Background Autoantibodies are classically associated with autoimmune diseases but have recently emerged as attractive cancer biomarkers as they can be easily assessed in serum. Certain autoantibodies have been shown to promote cancer while others contribute to the body’s defense against it. Cancer progression is associated with excessive remodeling of the extracellular matrix (ECM) and collagen, but little is known about the role of autoantibodies against collagen in cancer. To investigate autoreactivity against collagen in cancer, we developed a novel biomarker assay to quantify autoantibodies against type III collagen products in serum from patients with various solid tumor types and compared levels with those find in healthy controls.

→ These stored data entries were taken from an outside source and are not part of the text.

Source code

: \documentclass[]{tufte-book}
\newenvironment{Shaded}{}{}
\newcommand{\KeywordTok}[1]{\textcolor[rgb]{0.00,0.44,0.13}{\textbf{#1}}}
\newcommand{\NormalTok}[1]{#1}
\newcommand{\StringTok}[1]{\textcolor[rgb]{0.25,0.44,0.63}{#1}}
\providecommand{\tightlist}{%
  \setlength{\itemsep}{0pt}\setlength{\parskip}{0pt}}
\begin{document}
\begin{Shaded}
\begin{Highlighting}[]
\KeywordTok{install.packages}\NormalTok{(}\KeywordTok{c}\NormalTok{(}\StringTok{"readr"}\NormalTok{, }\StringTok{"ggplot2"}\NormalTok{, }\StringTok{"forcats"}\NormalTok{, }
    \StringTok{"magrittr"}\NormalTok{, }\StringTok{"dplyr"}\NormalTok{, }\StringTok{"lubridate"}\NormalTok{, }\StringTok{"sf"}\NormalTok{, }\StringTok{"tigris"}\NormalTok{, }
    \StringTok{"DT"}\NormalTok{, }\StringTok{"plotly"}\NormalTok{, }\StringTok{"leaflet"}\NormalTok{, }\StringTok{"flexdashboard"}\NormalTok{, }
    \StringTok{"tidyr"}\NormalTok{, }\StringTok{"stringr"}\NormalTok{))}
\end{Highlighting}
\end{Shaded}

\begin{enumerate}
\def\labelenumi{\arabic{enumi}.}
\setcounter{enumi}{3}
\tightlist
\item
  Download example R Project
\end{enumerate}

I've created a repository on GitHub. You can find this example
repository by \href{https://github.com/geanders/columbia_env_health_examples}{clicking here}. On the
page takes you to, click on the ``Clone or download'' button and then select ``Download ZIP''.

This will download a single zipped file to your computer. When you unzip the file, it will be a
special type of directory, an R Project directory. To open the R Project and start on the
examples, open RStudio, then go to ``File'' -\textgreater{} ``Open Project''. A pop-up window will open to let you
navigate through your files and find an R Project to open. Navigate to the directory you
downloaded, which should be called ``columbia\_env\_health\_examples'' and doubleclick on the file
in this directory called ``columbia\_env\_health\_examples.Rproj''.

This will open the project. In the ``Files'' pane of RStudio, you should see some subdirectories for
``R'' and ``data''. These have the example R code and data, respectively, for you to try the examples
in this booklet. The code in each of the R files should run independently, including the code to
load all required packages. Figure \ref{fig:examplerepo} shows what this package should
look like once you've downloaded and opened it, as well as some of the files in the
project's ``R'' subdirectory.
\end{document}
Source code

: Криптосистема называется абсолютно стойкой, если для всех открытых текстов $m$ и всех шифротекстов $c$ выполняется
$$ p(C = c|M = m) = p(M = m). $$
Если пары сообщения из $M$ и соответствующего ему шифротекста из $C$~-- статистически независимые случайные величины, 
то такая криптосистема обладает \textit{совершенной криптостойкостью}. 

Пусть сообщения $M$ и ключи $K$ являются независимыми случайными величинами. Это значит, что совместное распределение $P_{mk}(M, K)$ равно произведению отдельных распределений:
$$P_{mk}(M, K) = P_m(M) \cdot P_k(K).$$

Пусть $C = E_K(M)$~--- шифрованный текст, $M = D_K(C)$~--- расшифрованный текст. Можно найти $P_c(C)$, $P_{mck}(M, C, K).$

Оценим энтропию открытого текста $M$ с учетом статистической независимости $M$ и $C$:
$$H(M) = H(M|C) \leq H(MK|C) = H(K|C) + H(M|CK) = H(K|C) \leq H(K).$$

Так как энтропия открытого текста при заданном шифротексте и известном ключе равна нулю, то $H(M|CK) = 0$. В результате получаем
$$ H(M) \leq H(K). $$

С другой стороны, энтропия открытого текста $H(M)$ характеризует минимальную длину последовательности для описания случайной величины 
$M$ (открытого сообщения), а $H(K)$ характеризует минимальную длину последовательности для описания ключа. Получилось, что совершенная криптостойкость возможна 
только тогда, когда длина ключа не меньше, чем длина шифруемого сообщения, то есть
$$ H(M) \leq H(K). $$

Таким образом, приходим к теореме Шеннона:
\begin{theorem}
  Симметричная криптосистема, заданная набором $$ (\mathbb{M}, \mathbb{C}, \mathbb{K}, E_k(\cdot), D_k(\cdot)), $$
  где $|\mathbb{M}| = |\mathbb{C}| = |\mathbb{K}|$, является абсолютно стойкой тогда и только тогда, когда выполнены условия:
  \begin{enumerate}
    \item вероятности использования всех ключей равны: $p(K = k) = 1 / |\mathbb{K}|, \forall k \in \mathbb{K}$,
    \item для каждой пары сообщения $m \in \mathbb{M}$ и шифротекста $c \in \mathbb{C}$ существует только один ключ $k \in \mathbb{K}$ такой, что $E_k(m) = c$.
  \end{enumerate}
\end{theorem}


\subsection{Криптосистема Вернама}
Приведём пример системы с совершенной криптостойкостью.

Methods The presence and levels of autoantibodies against denatured type III collagen were measured in pretreatment serum from 223 patients with bladder cancer (n=20), breast cancer (n=20), colorectal cancer (n=20), head and neck cancer (n=20), kidney cancer (n=20), liver cancer (n=3), lung cancer (n=20), melanoma (n=20), ovarian cancer (n=20), pancreatic cancer (n=20), prostate cancer (n=20), and stomach cancer (n=20), and compared to age-matched healthy controls (n=33). Statistical differences were analyzed using the Kruskal-Wallis test adjusted for Dunn’s multiple comparisons test.

Results Serum levels of autoantibodies against type III collagen were significantly lower in patients with bladder cancer (p=0.0007), breast cancer (p=0.0002), colorectal cancer (p<0.0001), head and neck cancer (p=0.0005), kidney cancer (p=0.005), liver cancer (p=0.030), lung cancer (p=0.0004), melanoma (p<0.0001), ovarian cancer (p<0.0001), pancreatic cancer (p<0.0001), prostate cancer (p<0.0001), and stomach cancer (p<0.0001) compared to healthy controls. This autoimmunity biomarker could discriminate between cancer and healthy controls with an AUROC value of 0.88 (p<0.0001).

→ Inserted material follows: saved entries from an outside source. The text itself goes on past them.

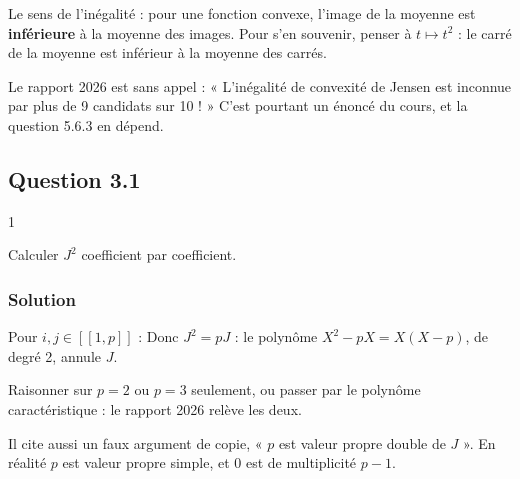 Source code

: \documentclass[11pt,a4paper]{article}
\newcommand{\equationajustee}[1]{%
  \sbox{\boiteequation}{$\displaystyle #1$}%
  \ifdim\wd\boiteequation>\linewidth
    \[\resizebox{\linewidth}{!}{\usebox{\boiteequation}}\]%
  \else
    \[#1\]%
  \fi}
\begin{document}
\begin{piege}

Le sens de l'inégalité : pour une fonction convexe, l'image de la moyenne est \textbf{inférieure} à la moyenne des images. Pour s'en souvenir, penser à \(t\mapsto t^2\) : le carré de la moyenne est inférieur à la moyenne des carrés.

\end{piege}

\begin{jury}

Le rapport 2026 est sans appel : « L'inégalité de convexité de Jensen est inconnue par plus de 9 candidats sur 10 ! » C'est pourtant un énoncé du cours, et la question 5.6.3 en dépend.

\end{jury}

\hypertarget{question-3.1}{%
\subsection{Question 3.1}\label{question-3.1}}

\begin{indication}{1}

Calculer \(J^2\) coefficient par coefficient.

\end{indication}

\hypertarget{solution-2}{%
\subsubsection{Solution}\label{solution-2}}

Pour \(i,j\in[\![1,p]\!]\) :
\equationajustee{\begin{aligned}
(J^2)_{ij}&=\sum_{k=1}^p1\cdot1\\
&=p.
\end{aligned}}
Donc \(J^2=pJ\) : le polynôme \(X^2-pX=X(X-p)\), de degré 2, annule \(J\).

\begin{piege}

Raisonner sur \(p=2\) ou \(p=3\) seulement, ou passer par le polynôme caractéristique : le rapport 2026 relève les deux.

Il cite aussi un faux argument de copie, « \(p\) est valeur propre double de \(J\) ». En réalité \(p\) est valeur propre simple, et \(0\) est de multiplicité \(p-1\).

\end{piege}
\end{document}
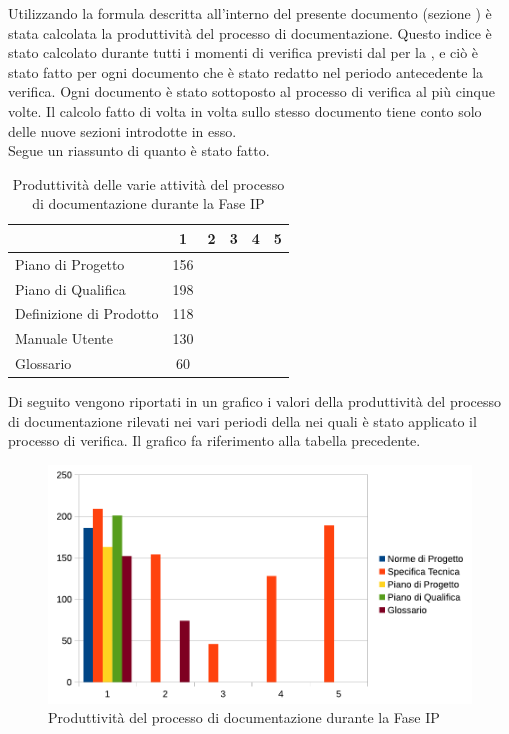 	Utilizzando la formula descritta all'interno del presente documento (sezione ) è stata calcolata la produttività del processo di documentazione. Questo indice è stato calcolato durante tutti i momenti di verifica previsti dal  per la , e ciò è stato fatto per ogni documento che è stato redatto nel periodo antecedente la verifica. Ogni documento è stato sottoposto al processo di verifica al più cinque volte. Il calcolo fatto di volta in volta sullo stesso documento tiene conto solo delle nuove sezioni introdotte in esso.\\
	Segue un riassunto di quanto è stato fatto.
	\begin{table}[H]
		  \centering
			\begin{tabu}{| l | c | c | c | c | c |}
			\hline
			&1	&2	&3	&4	&5	\\ \hline
			Piano di Progetto	& 156 &	&	&	& \\ \hline
			Piano di Qualifica	& 198	&	&	&	&\\ \hline
			Definizione di Prodotto & 118 &	 	&	&  	&\\ \hline
			Manuale Utente & 130	&	&	&	& \\ \hline
			Glossario & 60 &  & & &\\ \hline
			\end{tabu}
			\caption{Produttività delle varie attività del processo di documentazione durante la Fase IP}
	\end{table}
	Di seguito vengono riportati in un grafico i valori della produttività del processo di documentazione rilevati nei vari periodi della  nei quali è stato applicato il processo di verifica. Il grafico fa riferimento alla tabella precedente.\\
	\begin{figure}[H]
		\centering
			\includegraphics[width=12cm]{PianoDiQualifica/Pics/ProduttivitaDocumentazioneFaseSD.pdf}
		\caption{Produttività del processo di documentazione durante la Fase IP}
	\end{figure}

Conclusions In this study, we observed that cancer patients with different solid tumor types have downregulated levels of circulating autoantibodies directed against type III collagen compared to healthy controls suggesting that autoantibodies against type III collagen and tumor fibrosis may be important for tumor control and eradication. This autoimmunity biomarker may have the potential for studying and monitoring the close relationship between autoimmunity and cancer such as the risk of developing cancer on rheumatoid arthritis immunosuppressant or the risk of developing immune-related adverse events on cancer immunotherapy.

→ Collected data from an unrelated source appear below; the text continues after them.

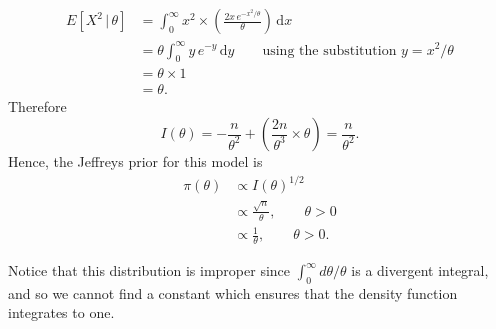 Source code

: {{}

\clearpage

{
    
        \begin{align*}
        E\left[X^2 \,| \, \theta\right]
        &=\int_0^\infty x^2\times
        \left(\frac{2x\,e^{-x^2/\theta}}{\theta}\right)\, \mathrm{d}x \\
        &=\theta\int_0^\infty y\,e^{-y}\,\mathrm{d}y 
        \quad\quad\text{using the substitution } y=x^2/\theta \\
        &=\theta\times 1 \\
        &=\theta.
        \end{align*}
        Therefore
        $$
        I(\theta)
        =-\frac{n}{\theta^2}+\left(\frac{2n}{\theta^3}\times\theta\right) 
        =\frac{n}{\theta^2}.
        $$
        Hence, the Jeffreys prior for this model is
        \begin{align*}
        \pi(\theta)&\propto I(\theta)^{1/2} \\
        &\propto \frac{\sqrt{n}}{\theta},\quad\quad\theta>0 \\
        &\propto \frac{1}{\theta},\quad\quad\theta>0.
        \end{align*}
        
    
}


Notice that this distribution is improper since $\int_0^\infty d\theta/\theta$ is a divergent integral, and so we cannot find a constant which ensures that the density function integrates to one.}

\clearpage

Ethics Approval The serum samples in this study were obtained from the commercial vendor Proteogenex and BioIVT, and according to the vendors, sample collection was approved by an Institutional Review Board or Independent Ethical Committee and patients gave their informed consent (Protocol numbers PG-ONC 2003/1 and WIRB® Protocol #20161665). All investigations were carried out according to the Helsinki Declaration.